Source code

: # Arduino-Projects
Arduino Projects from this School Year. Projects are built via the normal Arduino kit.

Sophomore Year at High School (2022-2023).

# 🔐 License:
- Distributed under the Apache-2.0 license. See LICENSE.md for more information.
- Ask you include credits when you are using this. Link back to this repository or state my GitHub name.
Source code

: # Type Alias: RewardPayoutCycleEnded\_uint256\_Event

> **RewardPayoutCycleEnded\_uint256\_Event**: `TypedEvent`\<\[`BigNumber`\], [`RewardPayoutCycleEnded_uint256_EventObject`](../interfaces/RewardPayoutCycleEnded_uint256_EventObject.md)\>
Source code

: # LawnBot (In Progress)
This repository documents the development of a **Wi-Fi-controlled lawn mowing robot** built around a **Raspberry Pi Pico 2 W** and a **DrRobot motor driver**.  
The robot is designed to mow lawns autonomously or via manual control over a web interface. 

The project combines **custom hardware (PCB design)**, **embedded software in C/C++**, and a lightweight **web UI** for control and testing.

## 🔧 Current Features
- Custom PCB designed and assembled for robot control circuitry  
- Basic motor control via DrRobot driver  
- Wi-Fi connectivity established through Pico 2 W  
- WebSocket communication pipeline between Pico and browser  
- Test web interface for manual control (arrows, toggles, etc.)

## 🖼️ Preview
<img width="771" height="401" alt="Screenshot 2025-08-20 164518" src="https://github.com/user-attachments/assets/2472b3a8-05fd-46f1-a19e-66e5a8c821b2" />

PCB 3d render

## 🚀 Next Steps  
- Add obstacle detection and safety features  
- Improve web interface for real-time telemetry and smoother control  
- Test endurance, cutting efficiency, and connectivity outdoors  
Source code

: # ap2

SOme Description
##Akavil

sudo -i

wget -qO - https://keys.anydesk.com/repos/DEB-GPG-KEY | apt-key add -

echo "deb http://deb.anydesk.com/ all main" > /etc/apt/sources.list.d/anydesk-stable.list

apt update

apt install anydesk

**Directions:**
Give all of the entries again, word for word.

**Answer space:**
Source code

: # Arduino-Projects
Arduino Projects from this School Year. Projects are built via the normal Arduino kit.

Sophomore Year at High School (2022-2023).

# 🔐 License:
- Distributed under the Apache-2.0 license. See LICENSE.md for more information.
- Ask you include credits when you are using this. Link back to this repository or state my GitHub name.
Source code

: # Type Alias: RewardPayoutCycleEnded\_uint256\_Event

> **RewardPayoutCycleEnded\_uint256\_Event**: `TypedEvent`\<\[`BigNumber`\], [`RewardPayoutCycleEnded_uint256_EventObject`](../interfaces/RewardPayoutCycleEnded_uint256_EventObject.md)\>
Source code

: # LawnBot (In Progress)
This repository documents the development of a **Wi-Fi-controlled lawn mowing robot** built around a **Raspberry Pi Pico 2 W** and a **DrRobot motor driver**.  
The robot is designed to mow lawns autonomously or via manual control over a web interface. 

The project combines **custom hardware (PCB design)**, **embedded software in C/C++**, and a lightweight **web UI** for control and testing.

## 🔧 Current Features
- Custom PCB designed and assembled for robot control circuitry  
- Basic motor control via DrRobot driver  
- Wi-Fi connectivity established through Pico 2 W  
- WebSocket communication pipeline between Pico and browser  
- Test web interface for manual control (arrows, toggles, etc.)

## 🖼️ Preview
<img width="771" height="401" alt="Screenshot 2025-08-20 164518" src="https://github.com/user-attachments/assets/2472b3a8-05fd-46f1-a19e-66e5a8c821b2" />

PCB 3d render

## 🚀 Next Steps  
- Add obstacle detection and safety features  
- Improve web interface for real-time telemetry and smoother control  
- Test endurance, cutting efficiency, and connectivity outdoors  
Source code

: # ap2

SOme Description
##Akavil

sudo -i

wget -qO - https://keys.anydesk.com/repos/DEB-GPG-KEY | apt-key add -

echo "deb http://deb.anydesk.com/ all main" > /etc/apt/sources.list.d/anydesk-stable.list

apt update

apt install anydesk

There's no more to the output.